Task details
Repeat the records below word for word, but start at the line that contains "Tracking \#ADV26-AR-04665 (in review, 2026).", stop after the last line, and include nothing else.

Collected data

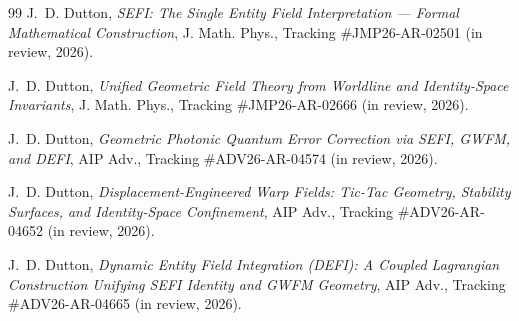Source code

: \documentclass[11pt,a4paper]{article}
\begin{document}
\begin{thebibliography}{99}
J.~D. Dutton, \emph{SEFI: The Single Entity Field Interpretation — Formal Mathematical Construction}, J. Math. Phys., Tracking \#JMP26-AR-02501 (in review, 2026).

J.~D. Dutton, \emph{Unified Geometric Field Theory from Worldline and Identity-Space Invariants}, J. Math. Phys., Tracking \#JMP26-AR-02666 (in review, 2026).

J.~D. Dutton, \emph{Geometric Photonic Quantum Error Correction via SEFI, GWFM, and DEFI}, AIP Adv., Tracking \#ADV26-AR-04574 (in review, 2026).

J.~D. Dutton, \emph{Displacement-Engineered Warp Fields: Tic-Tac Geometry, Stability Surfaces, and Identity-Space Confinement}, AIP Adv., Tracking \#ADV26-AR-04652 (in review, 2026).

J.~D. Dutton, \emph{Dynamic Entity Field Integration (DEFI): A Coupled Lagrangian Construction Unifying SEFI Identity and GWFM Geometry}, AIP Adv., Tracking \#ADV26-AR-04665 (in review, 2026).

\end{thebibliography}
\end{document}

Solution for this exercise
J.~D. Dutton, \emph{Dynamic Entity Field Integration (DEFI): A Coupled Lagrangian Construction Unifying SEFI Identity and GWFM Geometry}, AIP Adv., Tracking \#ADV26-AR-04665 (in review, 2026).

\end{thebibliography}
\end{document}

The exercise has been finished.